Friday, February 1, 2008 · 2 Comments

Sorry for the delay in posting. I’ve been on two business trips this past two weeks, to Phoenix, Arizona and to Richmond, Virginia.  I didn’t bring my camera to AZ, but I had it in Richmond, a city I’d never seen before.   I spent most of my time there in the ER at Virginia Commonwealth University Hospital, which was not the plan, obviously.

After discharge and navigating through a Soviet-style pharmacy, I decided to walk back to my hotel. 
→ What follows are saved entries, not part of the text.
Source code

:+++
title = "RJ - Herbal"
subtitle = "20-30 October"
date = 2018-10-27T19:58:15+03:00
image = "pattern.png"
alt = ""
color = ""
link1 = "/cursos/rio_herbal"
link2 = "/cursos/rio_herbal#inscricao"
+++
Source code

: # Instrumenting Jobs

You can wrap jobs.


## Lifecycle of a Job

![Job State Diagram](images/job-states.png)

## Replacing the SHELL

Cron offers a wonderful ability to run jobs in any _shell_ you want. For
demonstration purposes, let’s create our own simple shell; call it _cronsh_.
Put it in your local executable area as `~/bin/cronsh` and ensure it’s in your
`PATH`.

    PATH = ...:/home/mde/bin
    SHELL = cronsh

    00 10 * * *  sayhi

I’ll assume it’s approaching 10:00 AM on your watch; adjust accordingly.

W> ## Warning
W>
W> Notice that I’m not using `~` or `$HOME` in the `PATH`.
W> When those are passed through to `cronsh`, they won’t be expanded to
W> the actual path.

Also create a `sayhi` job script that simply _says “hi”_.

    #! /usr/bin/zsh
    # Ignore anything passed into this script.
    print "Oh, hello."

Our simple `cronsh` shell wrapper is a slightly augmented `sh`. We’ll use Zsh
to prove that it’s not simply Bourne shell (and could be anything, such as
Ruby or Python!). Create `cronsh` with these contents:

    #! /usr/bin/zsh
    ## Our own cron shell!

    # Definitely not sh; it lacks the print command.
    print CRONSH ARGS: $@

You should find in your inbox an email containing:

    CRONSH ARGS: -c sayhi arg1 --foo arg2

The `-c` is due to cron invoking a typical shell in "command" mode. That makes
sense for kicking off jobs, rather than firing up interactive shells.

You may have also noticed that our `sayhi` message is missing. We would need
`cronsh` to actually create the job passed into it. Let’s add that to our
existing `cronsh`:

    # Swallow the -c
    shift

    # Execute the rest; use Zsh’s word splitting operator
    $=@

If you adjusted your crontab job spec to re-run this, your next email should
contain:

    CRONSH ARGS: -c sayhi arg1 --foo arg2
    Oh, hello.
Here is a plaque on a building near the hospital.  It seemed strange that I would get a serious diagnosis at such an historical location:

virginia-ratifies.jpg

Then I saw this great old building, which wouldn’t look too out of place in San Francisco.  It was on Governor’s Road, not too far from the Virginia governor’s mansion:

on-governors-road-richmon.jpg

A little further away from all the Commonwealth’s majesty, I found this odd salute to the classical style of the old city:

fun-with-pillars-and-an-arch.jpg

I rested up and reunited with my colleagues for dinner at a restaurant that unabashedly bears the name, “The Tobacco Company.”  You walk in, it smells like smoke.  It has cigarette girls.  You almost want to embrace and love all the tradition.  Almost. My own condition is the result of overyielding the seductive calls of bad food.  The evil of the American diet is in the vast amounts of sugar hidden in it. Tobacco is right out there, telling its users, “I’m killing you.”  Maybe that’s part of its appeal.  If James Dean had a chocolate-chip cookie hanging out of his mouth instead of a cigarette, how many posters would he sell?

So I told my dinner companions about my day at the hospital, then wandered out into the cobblestone street on a cool evening, immersing myself in this curiously timeless little city for the few minutes I had left to enjoy it. 
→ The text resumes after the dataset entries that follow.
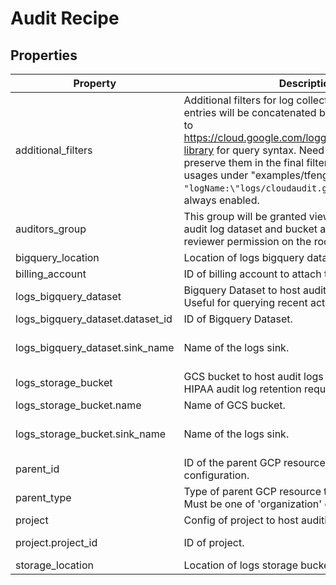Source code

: # Audit Recipe

<!-- These files are auto generated -->

## Properties

| Property | Description | Type | Required | Default | Pattern |
| -------- | ----------- | ---- | -------- | ------- | ------- |
| additional_filters | Additional filters for log collection and export. List entries will be concatenated by "OR" operator. Refer to <https://cloud.google.com/logging/docs/view/query-library> for query syntax. Need to escape \ and " to preserve them in the final filter strings. See example usages under "examples/tfengine/". Logs with filter `"logName:\"logs/cloudaudit.googleapis.com\""` is always enabled. | array(string) | false | [] | - |
| auditors_group | This group will be granted viewer access to the audit log dataset and bucket as well as security reviewer permission on the root resource specified. | string | true | - | - |
| bigquery_location | Location of logs bigquery dataset. | string | false | - | - |
| billing_account | ID of billing account to attach to this project. | string | false | - | - |
| logs_bigquery_dataset | Bigquery Dataset to host audit logs for 1 year. Useful for querying recent activity. | object | true | - | - |
| logs_bigquery_dataset.dataset_id | ID of Bigquery Dataset. | string | true | - | - |
| logs_bigquery_dataset.sink_name | Name of the logs sink. | string | false | bigquery-audit-logs-sink | - |
| logs_storage_bucket | GCS bucket to host audit logs for 7 years. Useful for HIPAA audit log retention requirements. | object | true | - | - |
| logs_storage_bucket.name | Name of GCS bucket. | string | true | - | - |
| logs_storage_bucket.sink_name | Name of the logs sink. | string | false | storage-audit-logs-sink | - |
| parent_id | ID of the parent GCP resource to apply the configuration. | string | false | - | ^[0-9]{8,25}$ |
| parent_type | Type of parent GCP resource to apply the policy. Must be one of 'organization' or 'folder'." | string | false | - | ^organization\|folder$ |
| project | Config of project to host auditing resources | object | true | - | - |
| project.project_id | ID of project. | string | true | - | ^[a-z][a-z0-9\-]{4,28}[a-z0-9]$ |
| storage_location | Location of logs storage bucket. | string | false | - | - |
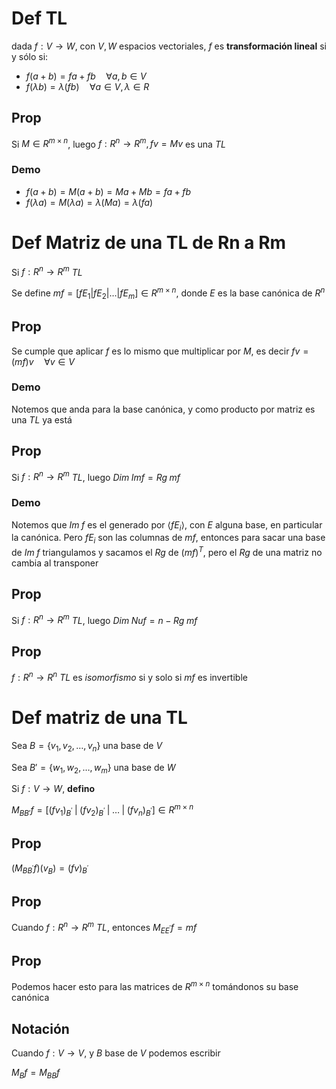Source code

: # Def TL
dada $f : V \to W$, con $V, W$ espacios vectoriales, $f$ es **transformación
lineal** si y sólo si:

* $f(a+b) = fa + fb \quad \forall a,b \in V$
* $f(\lambda b) = \lambda (fb) \quad \forall a \in V, \lambda \in R$

## Prop

Si $M \in R^{m\times n}$, luego $f : R^n \to R^m, fv = Mv$ es una *TL*

### Demo

* $f(a + b) = M(a+b) = Ma + Mb = fa + fb$
* $f(\lambda a) = M(\lambda a) = \lambda (Ma) = \lambda (fa)$

# Def Matriz de una TL de Rn a Rm

Si $f : R^n \to R^m$ *TL*

Se define $mf = \left[fE_1|fE_2|\dots |fE_m\right] \in R^{m \times n}$,
donde $E$ es la base canónica de $R^n$

## Prop

Se cumple que aplicar $f$ es lo mismo que multiplicar por $M$, es decir
$fv = (mf)v \quad \forall v \in V$

### Demo

Notemos que anda para la base canónica, y como producto por matriz es una
*TL* ya está

## Prop

Si $f : R^n \to R^m$ *TL*, luego $Dim \; Imf = Rg \; mf$

### Demo

Notemos que $Im \; f$ es el generado por $\langle fE_i \rangle$, con $E$
alguna base, en particular la canónica. Pero $fE_i$ son las columnas de
$mf$, entonces para sacar una base de $Im \; f$ triangulamos y sacamos el
$Rg$ de $(mf)^T$, pero el $Rg$ de una matriz no cambia al transponer

## Prop

Si $f : R^n \to R^m$ *TL*, luego $Dim \; Nu f = n - Rg \; mf$

## Prop

$f : R^n \to R^n$ *TL* es *isomorfismo* si y solo si $mf$ es invertible

# Def matriz de una TL

Sea $B = \{v_1, v_2, \dots, v_n\}$ una base de $V$

Sea $B' = \{w_1, w_2, \dots, w_m\}$ una base de $W$

Si $f : V \to W$, **defino**

$M_{BB'}f = \left[(fv_1)_{B^'} \; |\; (fv_2)_{B^'} \; |\; \dots \;|\; (fv_n)_{B^'}\right] \in R^{m \times n}$

## Prop

$(M_{BB^'}f)(v_B) = (fv)_{B^'}$

## Prop

Cuando $f : R^n \to R^m$ *TL*, entonces
$M_{EE^'}f = mf$

## Prop

Podemos hacer esto para las matrices de $R^{m \times n}$ tomándonos su base
canónica

## Notación

Cuando $f : V \to V$, y $B$ base de $V$ podemos escribir

$M_Bf = M_{BB}f$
richmonds-cary-avenue-at-n.jpg

I would have to get up at 3:30 a.m. to catch my flight — 12:30 a.m. Los Angeles time, which is my approximate bedtime.  The cab driver who took us to the airport is a local historian who regaled us with tales of the Byrd family and what a close call the ratification of the Constitution had been.  That unassuming plaque commemorates a pivotal moment in the nation’s history, it turns out.  Only fitting that a pivotal moment in my life take place on the same site.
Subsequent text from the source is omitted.